PHP PCRE support (preg_match).
Here's some sample data:
<div class="content" >Hello. This is one result.</div> <br />
<div class="content">In this result, we use <div class="big">more DIV tags</div> which makes the regex fail.</div> <br />
<div class="content">And in this result, we use <span class="wide">different</span> <b>HTML</b> <i>tags</i> to style the content.</div> <div class="extra">And this result also has extra content.</div><br />
<div class="content" id="test">And this one uses <div class="big">DIV tags</div>, <b>other HTML tags</b> and a <br /> line break in the post.</div> </table> <br />
What I'm trying to do is write a regex to extract all the content between <div class="content"> and its corresponding closing </div>. The idea is to access an existing page (using curl for example), extract its content and re-display that content, possibly modifying the content (e.g. stripping HTML, etc).

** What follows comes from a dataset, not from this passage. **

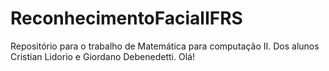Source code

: # ReconhecimentoFacialIFRS
Repositório para o trabalho de Matemática para computação II. Dos alunos Cristian Lidorio e Giordano Debenedetti.
Olá!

The results for the above sample set would need to be:
- Hello. This is one result.
- In this result, we use <div class="big">more DIV tags</div> which makes the regex fail.
- And in this result, we use <span
class="wide">different</span> <b>HTML</b>
<i>tags</i> to style the content.
- And this one uses <div class="big">DIV tags</div>,
<b>other HTML tags</b> and a <br /> line break in the
post.
Trying a regex like %<div class="content"[^>]*>(.+?)</div>% which is what I've tried will fail on the second and fourth result, giving:
- In this result, we use <div class="big">more DIV tags
- And this one uses <div class="big">DIV tags
Basically the problem is there's no certainty to the content following the closing </div> that I can check with regex. It might be a <br />, it might be another <div> class of some kind, it might be athe closing of a table tag. The entire goal is simply to retrieve all <div class="content"> sections, including any <div>'s they may contain, but not anything outside the corresponding <div> nesting.
Thanks
-fm